The gap in the market persuaded Bellerby to try making his own. He set himself what he considered to be a generous time limit – four months – and a “more than generous” budget of £5,000 (Dh27,900) for the globe, but it wasn’t long before he realised that both estimations were woefully inadequate.

“Things got totally out of hand,” he admits. “I didn’t

even tell anyone I was doing it for the first four or five months, other than my girlfriend, who had to live in a plaster of Paris-filled house every day.

“It eventually took 18 months and more than £150,000 [Dh834,000] to produce the first globe, by which time I had decided that I was going to turn it into a company.”

One of Bellerby’s greatest challenges was the rediscovery of skills that had been lost from an industry that had all but disappeared.

“The last decent globes were made in the 1930s but the last that were made entirely by hand date from much further back, so I knew at the very beginning that there was nobody around who could help me.

“The difficultly I had was that none of the current breed of commercial globemakers are producing anything close to a perfect globe. There are makers whose maps overlap to such an extent that they wipe out entire countries.”

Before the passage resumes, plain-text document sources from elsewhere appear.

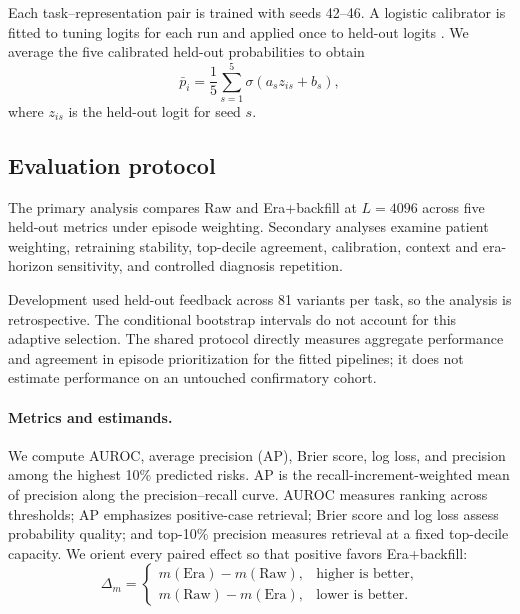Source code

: \documentclass{article}
\newcommand{\topten}{top-10\%}
\begin{document}
Each task--representation pair is trained with seeds 42--46. A logistic
calibrator is fitted to tuning logits for each run and applied once to held-out
logits \citep{platt1999probabilistic,guo2017calibration}. We average the five
calibrated held-out probabilities to obtain
\begin{equation}
\bar p_i=\frac{1}{5}\sum_{s=1}^{5}\sigma(a_s z_{is}+b_s),
\end{equation}
where $z_{is}$ is the held-out logit for seed $s$.

\subsection{Evaluation protocol}

The primary analysis compares Raw and Era+backfill at $L=4096$ across five
held-out metrics under episode weighting. Secondary analyses examine patient
weighting, retraining stability, top-decile agreement, calibration, context and
era-horizon sensitivity, and controlled diagnosis repetition.

Development used held-out feedback across 81 variants per task, so the analysis
is retrospective. The conditional bootstrap intervals do not account for this
adaptive selection. The shared protocol directly measures aggregate performance
and agreement in episode prioritization for the fitted pipelines; it does not
estimate performance on an untouched confirmatory cohort.

\paragraph{Metrics and estimands.}

We compute AUROC, average precision (AP), Brier score, log loss, and precision
among the highest 10\% predicted risks. AP is the recall-increment-weighted mean
of precision along the precision--recall curve. AUROC measures ranking across
thresholds; AP emphasizes positive-case retrieval; Brier score and log loss
assess probability quality; and \topten{} precision measures retrieval at a
fixed top-decile capacity. We orient every paired effect so that positive favors
Era+backfill:
\begin{equation}
\Delta_m=\begin{cases}
m(\mathrm{Era})-m(\mathrm{Raw}), & \text{higher is better},\\
m(\mathrm{Raw})-m(\mathrm{Era}), & \text{lower is better}.
\end{cases}
\end{equation}
\end{document}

Of all the processes involved in the creation of a handmade globe, it was the application of map sections, or gores, to the globe’s surface that Bellerby found most challenging.

“The whole thing was a process of trial and error. You have triangular pieces of paper that you have to wet and then stretch so they fit over a sphere without any creases. You can imagine the difficulties in doing that.

“Initially I was also making globes from plaster of Paris and it took half a day to make each globe, spread over three or four days. I then had to apply the maps and if I made a mistake I had to throw the whole thing away.”

Bellerby’s other main challenge was finding a manufacturer who could make a perfect sphere. “This was the beginning of my introduction to the world of tolerance,” the craftsman says. “I found several companies prepared to make a 50-centimetre sphere mould, but the moulds weren’t round and were far from accurate.”